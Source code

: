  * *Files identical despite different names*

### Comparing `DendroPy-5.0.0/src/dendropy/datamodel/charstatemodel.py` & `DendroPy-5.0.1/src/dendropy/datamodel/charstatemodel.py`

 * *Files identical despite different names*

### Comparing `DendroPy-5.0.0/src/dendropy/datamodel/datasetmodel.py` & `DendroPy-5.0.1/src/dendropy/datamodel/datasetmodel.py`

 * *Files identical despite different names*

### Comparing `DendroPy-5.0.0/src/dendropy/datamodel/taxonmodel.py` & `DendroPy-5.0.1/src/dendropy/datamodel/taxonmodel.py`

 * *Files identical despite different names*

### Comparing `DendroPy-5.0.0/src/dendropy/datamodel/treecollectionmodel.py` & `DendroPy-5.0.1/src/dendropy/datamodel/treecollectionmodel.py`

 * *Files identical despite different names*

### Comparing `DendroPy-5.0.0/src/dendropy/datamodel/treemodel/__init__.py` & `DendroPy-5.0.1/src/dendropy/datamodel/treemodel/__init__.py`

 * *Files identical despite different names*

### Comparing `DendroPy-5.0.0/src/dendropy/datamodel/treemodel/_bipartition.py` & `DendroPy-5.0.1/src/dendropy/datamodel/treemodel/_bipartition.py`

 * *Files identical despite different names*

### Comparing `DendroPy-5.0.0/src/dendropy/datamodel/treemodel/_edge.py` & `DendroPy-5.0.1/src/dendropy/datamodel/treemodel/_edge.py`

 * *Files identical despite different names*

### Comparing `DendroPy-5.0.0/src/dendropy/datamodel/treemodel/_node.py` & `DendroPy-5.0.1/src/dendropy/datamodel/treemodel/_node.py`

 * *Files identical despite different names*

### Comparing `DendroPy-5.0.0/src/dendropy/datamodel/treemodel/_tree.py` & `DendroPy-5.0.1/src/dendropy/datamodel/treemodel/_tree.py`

________________________________________

● **REQUIRED ACTION**: Each of the records is to be written out again exactly.

● **RESULT**:
Source code

:  * *Files identical despite different names*

### Comparing `DendroPy-5.0.0/src/dendropy/datamodel/charstatemodel.py` & `DendroPy-5.0.1/src/dendropy/datamodel/charstatemodel.py`

 * *Files identical despite different names*

### Comparing `DendroPy-5.0.0/src/dendropy/datamodel/datasetmodel.py` & `DendroPy-5.0.1/src/dendropy/datamodel/datasetmodel.py`

 * *Files identical despite different names*

### Comparing `DendroPy-5.0.0/src/dendropy/datamodel/taxonmodel.py` & `DendroPy-5.0.1/src/dendropy/datamodel/taxonmodel.py`

 * *Files identical despite different names*

### Comparing `DendroPy-5.0.0/src/dendropy/datamodel/treecollectionmodel.py` & `DendroPy-5.0.1/src/dendropy/datamodel/treecollectionmodel.py`

 * *Files identical despite different names*

### Comparing `DendroPy-5.0.0/src/dendropy/datamodel/treemodel/__init__.py` & `DendroPy-5.0.1/src/dendropy/datamodel/treemodel/__init__.py`

 * *Files identical despite different names*

### Comparing `DendroPy-5.0.0/src/dendropy/datamodel/treemodel/_bipartition.py` & `DendroPy-5.0.1/src/dendropy/datamodel/treemodel/_bipartition.py`

 * *Files identical despite different names*

### Comparing `DendroPy-5.0.0/src/dendropy/datamodel/treemodel/_edge.py` & `DendroPy-5.0.1/src/dendropy/datamodel/treemodel/_edge.py`

 * *Files identical despite different names*

### Comparing `DendroPy-5.0.0/src/dendropy/datamodel/treemodel/_node.py` & `DendroPy-5.0.1/src/dendropy/datamodel/treemodel/_node.py`

 * *Files identical despite different names*

### Comparing `DendroPy-5.0.0/src/dendropy/datamodel/treemodel/_tree.py` & `DendroPy-5.0.1/src/dendropy/datamodel/treemodel/_tree.py`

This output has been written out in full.